(Your task)
Count how many lines below include the string "MMAhの調査で代替". Only that number should appear in the reply.

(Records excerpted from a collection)
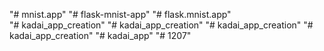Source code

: "# mnist.app" 
"# flask-mnist-app" 
"# flask.mnist.app"  
"# kadai_app_creation" 
"# kadai_app_creation" 
"# kadai_app_creation" 
"# kadai_app_creation" 
"# kadai_app" 
"# 1207" 
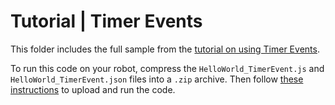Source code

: # Tutorial | Timer Events

This folder includes the full sample from the [tutorial on using Timer Events](https://docs.mistyrobotics.com/docs/skills/local-skill-tutorials/#timer-events).

To run this code on your robot, compress the `HelloWorld_TimerEvent.js` and `HelloWorld_TimerEvent.json` files into a `.zip` archive. Then follow [these instructions](https://docs.mistyrobotics.com/docs/skills/tools/#misty-skill-runner) to upload and run the code.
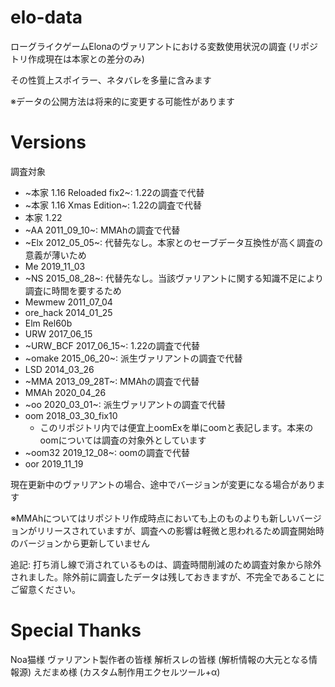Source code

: # elo-data


ローグライクゲームElonaのヴァリアントにおける変数使用状況の調査 (リポジトリ作成現在は本家との差分のみ)

その性質上スポイラー、ネタバレを多量に含みます



※データの公開方法は将来的に変更する可能性があります


# Versions

調査対象

* ~本家 1.16 Reloaded fix2~: 1.22の調査で代替
* ~本家 1.16 Xmas Edition~: 1.22の調査で代替
* 本家 1.22
* ~AA 2011_09_10~: MMAhの調査で代替
* ~Elx 2012_05_05~: 代替先なし。本家とのセーブデータ互換性が高く調査の意義が薄いため
* Me 2019_11_03
* ~NS 2015_08_28~: 代替先なし。当該ヴァリアントに関する知識不足により調査に時間を要するため
* Mewmew 2011_07_04
* ore_hack 2014_01_25
* Elm Rel60b
* URW 2017_06_15
* ~URW_BCF 2017_06_15~: 1.22の調査で代替
* ~omake 2015_06_20~: 派生ヴァリアントの調査で代替
* LSD 2014_03_26
* ~MMA 2013_09_28T~: MMAhの調査で代替
* MMAh 2020_04_26
* ~oo 2020_03_01~: 派生ヴァリアントの調査で代替
* oom 2018_03_30_fix10
  * このリポジトリ内では便宜上oomExを単にoomと表記します。本来のoomについては調査の対象外としています
* ~oom32 2019_12_08~: oomの調査で代替
* oor 2019_11_19

現在更新中のヴァリアントの場合、途中でバージョンが変更になる場合があります

※MMAhについてはリポジトリ作成時点においても上のものよりも新しいバージョンがリリースされていますが、調査への影響は軽微と思われるため調査開始時のバージョンから更新していません


追記: 打ち消し線で消されているものは、調査時間削減のため調査対象から除外されました。除外前に調査したデータは残しておきますが、不完全であることにご留意ください。


# Special Thanks

Noa猫様 
ヴァリアント製作者の皆様
解析スレの皆様 (解析情報の大元となる情報源)
えだまめ様 (カスタム制作用エクセルツール+α)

(Answer section)
2